== What the task asks ==
Show every line in the entries below where the word "getServletContext" appears.

>>>

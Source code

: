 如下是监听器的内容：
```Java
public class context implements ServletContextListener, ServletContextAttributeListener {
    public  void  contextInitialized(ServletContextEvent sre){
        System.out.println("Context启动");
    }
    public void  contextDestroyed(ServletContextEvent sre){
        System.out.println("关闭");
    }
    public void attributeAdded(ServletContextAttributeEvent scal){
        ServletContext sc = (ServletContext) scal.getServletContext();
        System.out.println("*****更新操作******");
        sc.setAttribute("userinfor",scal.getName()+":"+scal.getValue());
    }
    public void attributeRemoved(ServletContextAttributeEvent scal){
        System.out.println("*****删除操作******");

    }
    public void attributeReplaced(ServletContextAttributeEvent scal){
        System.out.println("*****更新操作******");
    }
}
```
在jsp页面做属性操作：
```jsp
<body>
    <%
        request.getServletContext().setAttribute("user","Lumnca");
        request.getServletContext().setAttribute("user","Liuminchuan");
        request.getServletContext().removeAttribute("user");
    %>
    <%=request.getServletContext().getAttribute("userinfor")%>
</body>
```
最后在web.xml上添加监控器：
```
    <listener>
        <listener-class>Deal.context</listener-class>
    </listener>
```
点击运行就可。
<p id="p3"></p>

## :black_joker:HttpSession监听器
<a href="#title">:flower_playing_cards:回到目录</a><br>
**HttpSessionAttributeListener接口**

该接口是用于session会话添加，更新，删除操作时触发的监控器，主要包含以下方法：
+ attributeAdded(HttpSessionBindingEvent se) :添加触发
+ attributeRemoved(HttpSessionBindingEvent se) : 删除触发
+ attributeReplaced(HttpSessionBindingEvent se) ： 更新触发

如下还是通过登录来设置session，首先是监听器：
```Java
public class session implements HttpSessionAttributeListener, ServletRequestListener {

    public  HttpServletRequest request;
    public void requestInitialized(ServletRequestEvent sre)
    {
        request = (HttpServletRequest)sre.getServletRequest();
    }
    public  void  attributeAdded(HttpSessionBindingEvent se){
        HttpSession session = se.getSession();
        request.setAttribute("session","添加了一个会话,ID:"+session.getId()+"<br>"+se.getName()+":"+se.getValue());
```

<<<

== Solution ==
        ServletContext sc = (ServletContext) scal.getServletContext();
        request.getServletContext().setAttribute("user","Lumnca");
        request.getServletContext().setAttribute("user","Liuminchuan");
        request.getServletContext().removeAttribute("user");
    <%=request.getServletContext().getAttribute("userinfor")%>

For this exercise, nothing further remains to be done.